In parshat Ki Tavo:
There, too, you shall build an altar to the Lord your God, an altar of stones. Do not wield an iron tool over them; you must build the altar of the Lord your God of unhewn stones. You shall offer on it burnt offerings to the Lord your God, and you shall sacrifice there offerings of well-being and eat them, rejoicing before the Lord your God. And on these stones you shall inscribe every word of this Teaching most distinctly. (Deut. 27:5-8)Earlier in Sefer Shemot (Exodus), we read:
Make for Me an altar of earth and sacrifice on it your burnt offerings and your sacrifices of well-being, your sheep and your oxen; in every place where I cause My name to be mentioned I will come to you and bless you. And if you make for Me an altar of stones, do not build it of hewn stones; for by wielding your tool upon them you have profaned them. (Exodus 20:21-22)Rashi explains, “the purpose of the altar is to lengthen the human lifespan, while implements of iron (i.e. weapons) shorten it. It is therefore inappropriate for the executor to be raised upon the preserver.” Rashi is telling us that the altar, whose purpose is to affect reconciliation and peace, unity and harmony, was to be constructed of whole stones, untarnished by implements of violence or weapons of war. Accordingly, King Solomon would direct the construction of the First Temple from stones cut at the quarry so that no iron implements were used – or even heard – on the Temple Mount:
When the House was built, only finished stones cut at the quarry were used, so that no hammer or ax or any iron tool was heard in the House while it was being built. (I Kings 6:7)The altar is, of course, the place sacrifices are offered to God. But our passage from Ki Tavo connects the altar with more than sacrifices: it is a place for rejoicing in our covenant with God.
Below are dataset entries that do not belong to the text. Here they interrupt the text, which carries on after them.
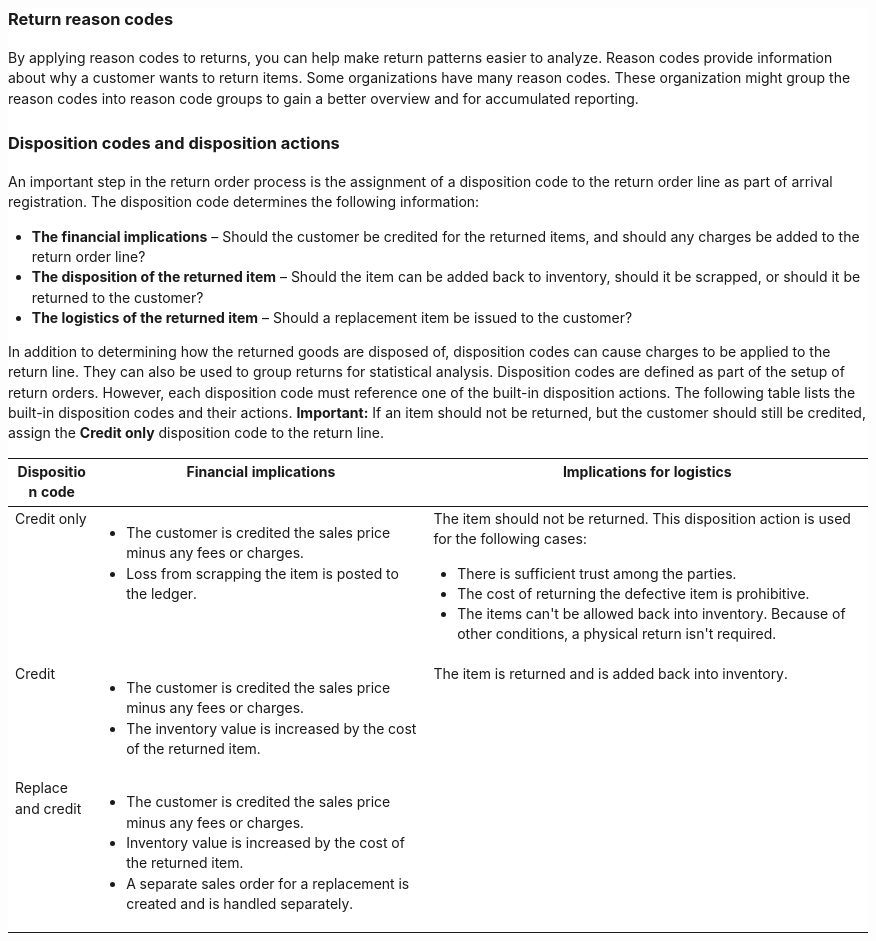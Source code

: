 ### <a name="return-reason-codes"></a>Return reason codes

By applying reason codes to returns, you can help make return patterns easier to analyze. Reason codes provide information about why a customer wants to return items. Some organizations have many reason codes. These organization might group the reason codes into reason code groups to gain a better overview and for accumulated reporting.

### <a name="disposition-codes-and-disposition-actions"></a>Disposition codes and disposition actions

An important step in the return order process is the assignment of a disposition code to the return order line as part of arrival registration. The disposition code determines the following information:

-   **The financial implications** – Should the customer be credited for the returned items, and should any charges be added to the return order line?
-   **The disposition of the returned item** – Should the item can be added back to inventory, should it be scrapped, or should it be returned to the customer?
-   **The logistics of the returned item** – Should a replacement item be issued to the customer?

In addition to determining how the returned goods are disposed of, disposition codes can cause charges to be applied to the return line. They can also be used to group returns for statistical analysis. Disposition codes are defined as part of the setup of return orders. However, each disposition code must reference one of the built-in disposition actions. The following table lists the built-in disposition codes and their actions. **Important:** If an item should not be returned, but the customer should still be credited, assign the **Credit only** disposition code to the return line.

<table>
<thead>
<tr class="header">
<th>Disposition code</th>
<th>Financial implications</th>
<th>Implications for logistics</th>
</tr>
</thead>
<tbody>
<tr class="odd">
<td>Credit only</td>
<td><ul>
<li>The customer is credited the sales price minus any fees or charges.</li>
<li>Loss from scrapping the item is posted to the ledger.</li>
</ul></td>
<td>The item should not be returned. This disposition action is used for the following cases:
<ul>
<li>There is sufficient trust among the parties.</li>
<li>The cost of returning the defective item is prohibitive.</li>
<li>The items can't be allowed back into inventory. Because of other conditions, a physical return isn't required.</li>
</ul></td>
</tr>
<tr class="even">
<td>Credit</td>
<td><ul>
<li>The customer is credited the sales price minus any fees or charges.</li>
<li>The inventory value is increased by the cost of the returned item.</li>
</ul></td>
<td>The item is returned and is added back into inventory.</td>
</tr>
<tr class="odd">
<td>Replace and credit</td>
<td><ul>
<li>The customer is credited the sales price minus any fees or charges.</li>
<li>Inventory value is increased by the cost of the returned item.</li>
<li>A separate sales order for a replacement is created and is handled separately.</li>
</ul></td>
In the Babylonian Talmud (Pesachim 109a), R. Yehudah b. Beteira taught:
When the Temple stood, joy was derived through eating meat [of the sacrifices]as it says, And you shall sacrifice there offerings of well-being and eat them, rejoicing before the Lord your God [Deuteronomy 27:7]. Now that the Temple is no longer standing, joy is derived through wine alone, as it says, wine gladdens the heart of man [Psalm 104:15].Joy was an integral part of the sacrificial rite, and even after the Temple was destroyed, joy was still to be an integral part of Jewish religious ritual. Perhaps the unhewn stones of the altar also hint at an unhewn heart: one that should not be excessively tempered by social constraints of decorum and formality that stifle the joy we might feel and express in our religious ceremonies and worship. We have perfected the art of sitting quietly and politely. Have we lost the art of joy?
Rabbi Nachman of Bratzlav taught: Dancing, singing (music), movement, and exercise of the body uplift the spirit and make possible a feeling of happiness. One should understand that simply the recognition of being Jewish is an amazing fact and a source of joy and happiness. And if one says out loud the phrase, “Praised is God who created us for His glory and distinguished us from those who were not given the Torah,” it has the potential to bring great joy.
Perhaps this explains the difference between the Exodus and Deuteronomy passages quoted above. The Exodus passage instructs the people to immediately make an altar of dirt, and if they should make a stone altar at some later time, it should be made of unhewn stone. The newly freed slaves are not yet ready to celebrate God with a whole (unhewn) heart. The passage in Deuteronomy reflects the time when that stone altar was about to become reality. The Israelite are entering the Land of Israel and celebrating the first fruits – they are ready for genuine, unbridled joy. Are we? Is it time to rediscover, cultivate, and nurture the experience and expression of joy?
May your week be filled with joy and your shabbat an expression of that joy.